§ To do:
Among the entries below, find the lines that hold the word "Pressez" and report them.

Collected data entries
===============

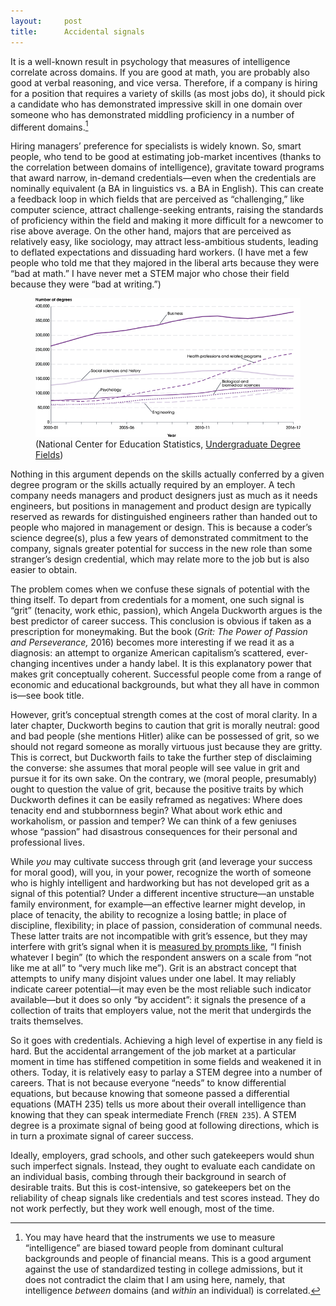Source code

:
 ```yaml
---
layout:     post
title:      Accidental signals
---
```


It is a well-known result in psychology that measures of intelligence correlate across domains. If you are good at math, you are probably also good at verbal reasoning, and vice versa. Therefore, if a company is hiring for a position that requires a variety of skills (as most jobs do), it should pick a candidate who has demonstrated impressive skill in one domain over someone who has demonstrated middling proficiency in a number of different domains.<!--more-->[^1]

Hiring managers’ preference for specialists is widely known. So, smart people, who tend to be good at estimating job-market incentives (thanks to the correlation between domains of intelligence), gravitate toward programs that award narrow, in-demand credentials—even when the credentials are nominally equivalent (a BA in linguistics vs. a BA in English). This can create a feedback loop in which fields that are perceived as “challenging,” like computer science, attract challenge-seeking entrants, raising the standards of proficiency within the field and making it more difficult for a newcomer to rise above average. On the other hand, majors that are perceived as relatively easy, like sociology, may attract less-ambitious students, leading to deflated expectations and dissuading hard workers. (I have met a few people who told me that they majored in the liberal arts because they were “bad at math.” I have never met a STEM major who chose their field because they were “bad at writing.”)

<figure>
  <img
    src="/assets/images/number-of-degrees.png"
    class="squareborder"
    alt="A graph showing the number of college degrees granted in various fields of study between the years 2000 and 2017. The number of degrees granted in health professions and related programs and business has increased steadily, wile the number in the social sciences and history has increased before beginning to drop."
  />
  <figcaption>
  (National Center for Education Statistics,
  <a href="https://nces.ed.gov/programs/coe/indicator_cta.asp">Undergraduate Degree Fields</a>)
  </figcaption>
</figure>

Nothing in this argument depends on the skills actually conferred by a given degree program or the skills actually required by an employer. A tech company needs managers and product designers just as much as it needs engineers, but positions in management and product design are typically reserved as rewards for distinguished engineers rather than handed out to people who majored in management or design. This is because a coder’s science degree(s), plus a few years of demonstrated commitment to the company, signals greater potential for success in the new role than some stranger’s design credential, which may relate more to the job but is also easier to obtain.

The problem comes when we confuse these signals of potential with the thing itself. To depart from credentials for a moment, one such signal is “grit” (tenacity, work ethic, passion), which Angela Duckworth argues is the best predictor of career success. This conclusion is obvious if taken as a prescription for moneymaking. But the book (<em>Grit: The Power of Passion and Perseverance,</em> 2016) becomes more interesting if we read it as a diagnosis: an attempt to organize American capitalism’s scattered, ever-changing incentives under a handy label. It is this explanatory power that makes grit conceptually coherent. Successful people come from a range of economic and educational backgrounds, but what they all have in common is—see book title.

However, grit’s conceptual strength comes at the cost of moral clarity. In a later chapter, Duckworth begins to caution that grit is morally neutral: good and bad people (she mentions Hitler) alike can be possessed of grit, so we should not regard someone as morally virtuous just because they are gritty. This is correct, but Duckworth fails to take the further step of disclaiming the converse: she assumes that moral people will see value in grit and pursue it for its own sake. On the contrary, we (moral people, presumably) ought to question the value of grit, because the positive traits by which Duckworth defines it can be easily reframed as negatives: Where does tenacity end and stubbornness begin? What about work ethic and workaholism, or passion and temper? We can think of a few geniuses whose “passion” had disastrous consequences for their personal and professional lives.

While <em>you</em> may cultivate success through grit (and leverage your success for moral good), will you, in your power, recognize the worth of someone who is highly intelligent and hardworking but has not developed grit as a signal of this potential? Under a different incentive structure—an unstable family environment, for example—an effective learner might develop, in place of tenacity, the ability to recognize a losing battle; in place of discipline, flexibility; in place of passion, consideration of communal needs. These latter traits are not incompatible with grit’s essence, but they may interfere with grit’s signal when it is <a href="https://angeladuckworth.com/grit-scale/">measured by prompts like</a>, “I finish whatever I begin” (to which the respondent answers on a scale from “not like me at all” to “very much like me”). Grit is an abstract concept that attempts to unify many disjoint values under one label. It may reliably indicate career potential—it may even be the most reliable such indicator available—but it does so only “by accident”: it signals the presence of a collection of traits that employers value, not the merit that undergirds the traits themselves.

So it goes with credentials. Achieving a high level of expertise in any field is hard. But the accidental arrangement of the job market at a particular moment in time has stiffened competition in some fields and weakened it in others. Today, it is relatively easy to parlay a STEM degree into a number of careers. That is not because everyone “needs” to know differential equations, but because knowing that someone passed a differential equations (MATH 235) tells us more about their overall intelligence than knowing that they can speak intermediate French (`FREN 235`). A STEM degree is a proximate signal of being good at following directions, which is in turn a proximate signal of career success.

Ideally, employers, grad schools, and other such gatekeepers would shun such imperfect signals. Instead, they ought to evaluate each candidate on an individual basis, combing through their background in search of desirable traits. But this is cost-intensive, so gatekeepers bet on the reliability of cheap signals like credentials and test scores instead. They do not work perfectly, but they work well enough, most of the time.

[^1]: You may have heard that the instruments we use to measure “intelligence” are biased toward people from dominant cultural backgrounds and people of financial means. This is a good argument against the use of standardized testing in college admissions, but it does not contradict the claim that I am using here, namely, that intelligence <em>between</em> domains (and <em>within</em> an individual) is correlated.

===============

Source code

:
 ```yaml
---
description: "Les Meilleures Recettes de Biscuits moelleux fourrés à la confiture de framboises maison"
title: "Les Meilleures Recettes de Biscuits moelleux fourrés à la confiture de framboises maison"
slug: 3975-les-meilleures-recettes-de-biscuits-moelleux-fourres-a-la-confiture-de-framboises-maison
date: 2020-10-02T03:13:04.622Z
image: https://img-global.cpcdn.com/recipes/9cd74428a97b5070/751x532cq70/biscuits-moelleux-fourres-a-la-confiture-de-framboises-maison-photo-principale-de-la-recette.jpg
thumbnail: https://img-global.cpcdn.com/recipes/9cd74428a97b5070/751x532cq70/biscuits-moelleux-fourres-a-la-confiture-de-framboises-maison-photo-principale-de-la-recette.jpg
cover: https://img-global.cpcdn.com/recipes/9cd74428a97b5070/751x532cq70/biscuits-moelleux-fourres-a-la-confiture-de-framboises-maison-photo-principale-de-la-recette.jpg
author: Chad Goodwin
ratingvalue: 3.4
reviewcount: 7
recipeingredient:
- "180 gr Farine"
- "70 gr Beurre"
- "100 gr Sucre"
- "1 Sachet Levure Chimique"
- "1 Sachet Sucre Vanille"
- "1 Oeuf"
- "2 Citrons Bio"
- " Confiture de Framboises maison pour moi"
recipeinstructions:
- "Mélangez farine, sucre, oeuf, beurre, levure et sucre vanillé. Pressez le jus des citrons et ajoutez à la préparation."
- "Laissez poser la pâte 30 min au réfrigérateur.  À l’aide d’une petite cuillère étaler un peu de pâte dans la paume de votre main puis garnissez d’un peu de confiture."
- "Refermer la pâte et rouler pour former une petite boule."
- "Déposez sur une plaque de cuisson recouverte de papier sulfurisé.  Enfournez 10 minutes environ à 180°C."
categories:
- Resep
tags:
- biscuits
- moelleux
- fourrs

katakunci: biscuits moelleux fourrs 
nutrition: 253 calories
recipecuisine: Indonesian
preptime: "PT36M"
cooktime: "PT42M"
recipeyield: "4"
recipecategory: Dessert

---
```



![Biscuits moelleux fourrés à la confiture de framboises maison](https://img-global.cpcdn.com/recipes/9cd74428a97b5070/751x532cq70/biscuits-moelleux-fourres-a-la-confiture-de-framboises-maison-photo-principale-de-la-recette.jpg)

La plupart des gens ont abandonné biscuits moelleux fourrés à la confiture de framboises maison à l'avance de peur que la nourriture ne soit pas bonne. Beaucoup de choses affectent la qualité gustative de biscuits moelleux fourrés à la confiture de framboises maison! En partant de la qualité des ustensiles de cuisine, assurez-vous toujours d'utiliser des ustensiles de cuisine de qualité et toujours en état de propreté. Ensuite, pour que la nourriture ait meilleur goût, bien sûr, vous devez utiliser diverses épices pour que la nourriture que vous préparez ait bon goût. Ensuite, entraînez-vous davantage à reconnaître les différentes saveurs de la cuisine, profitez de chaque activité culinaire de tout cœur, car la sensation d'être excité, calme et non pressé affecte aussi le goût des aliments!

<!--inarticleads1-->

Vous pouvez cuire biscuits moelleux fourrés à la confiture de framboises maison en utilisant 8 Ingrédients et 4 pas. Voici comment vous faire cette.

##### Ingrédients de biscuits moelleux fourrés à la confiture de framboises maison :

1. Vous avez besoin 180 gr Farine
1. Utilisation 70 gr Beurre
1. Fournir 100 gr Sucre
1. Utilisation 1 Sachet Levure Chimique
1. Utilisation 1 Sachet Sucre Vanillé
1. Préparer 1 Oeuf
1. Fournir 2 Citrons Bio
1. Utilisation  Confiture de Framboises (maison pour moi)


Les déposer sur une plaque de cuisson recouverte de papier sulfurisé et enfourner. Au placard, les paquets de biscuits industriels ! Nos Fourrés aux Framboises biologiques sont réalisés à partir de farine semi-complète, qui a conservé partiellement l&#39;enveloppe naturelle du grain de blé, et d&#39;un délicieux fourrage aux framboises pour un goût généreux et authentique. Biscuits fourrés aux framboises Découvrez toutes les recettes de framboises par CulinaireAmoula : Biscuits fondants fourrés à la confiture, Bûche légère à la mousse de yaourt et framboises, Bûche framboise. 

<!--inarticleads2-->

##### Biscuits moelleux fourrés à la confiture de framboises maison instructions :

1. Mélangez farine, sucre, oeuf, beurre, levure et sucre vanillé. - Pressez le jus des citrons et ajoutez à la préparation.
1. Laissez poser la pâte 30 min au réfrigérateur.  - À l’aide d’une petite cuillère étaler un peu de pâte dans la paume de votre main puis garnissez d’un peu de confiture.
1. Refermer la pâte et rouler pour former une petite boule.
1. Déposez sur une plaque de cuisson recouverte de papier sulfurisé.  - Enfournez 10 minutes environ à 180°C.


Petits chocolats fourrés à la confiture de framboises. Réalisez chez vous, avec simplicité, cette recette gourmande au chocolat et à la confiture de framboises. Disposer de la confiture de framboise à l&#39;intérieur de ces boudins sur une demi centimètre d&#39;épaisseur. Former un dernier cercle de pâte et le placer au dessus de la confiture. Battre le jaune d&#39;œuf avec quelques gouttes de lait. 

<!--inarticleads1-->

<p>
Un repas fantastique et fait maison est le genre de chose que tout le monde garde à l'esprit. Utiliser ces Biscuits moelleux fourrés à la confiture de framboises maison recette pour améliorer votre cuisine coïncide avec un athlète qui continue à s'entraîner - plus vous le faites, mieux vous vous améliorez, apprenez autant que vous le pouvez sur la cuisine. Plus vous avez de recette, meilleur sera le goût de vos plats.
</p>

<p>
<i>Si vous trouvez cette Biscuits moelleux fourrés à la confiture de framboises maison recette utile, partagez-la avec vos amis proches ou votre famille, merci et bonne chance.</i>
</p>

===============

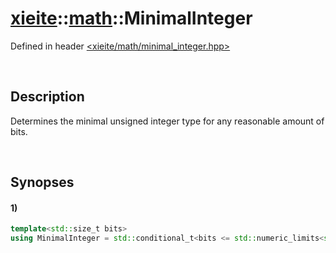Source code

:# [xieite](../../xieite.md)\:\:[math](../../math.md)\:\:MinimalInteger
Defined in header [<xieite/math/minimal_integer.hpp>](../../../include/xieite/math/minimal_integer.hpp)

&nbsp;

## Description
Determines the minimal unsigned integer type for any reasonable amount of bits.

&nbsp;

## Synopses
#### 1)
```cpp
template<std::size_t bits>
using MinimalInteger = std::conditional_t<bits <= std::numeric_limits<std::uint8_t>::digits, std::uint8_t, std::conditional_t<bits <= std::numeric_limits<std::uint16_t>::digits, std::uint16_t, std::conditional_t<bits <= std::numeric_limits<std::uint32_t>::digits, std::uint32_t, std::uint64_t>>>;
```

===============

§ Result for this exercise:
- "Mélangez farine, sucre, oeuf, beurre, levure et sucre vanillé. Pressez le jus des citrons et ajoutez à la préparation."
1. Mélangez farine, sucre, oeuf, beurre, levure et sucre vanillé. - Pressez le jus des citrons et ajoutez à la préparation.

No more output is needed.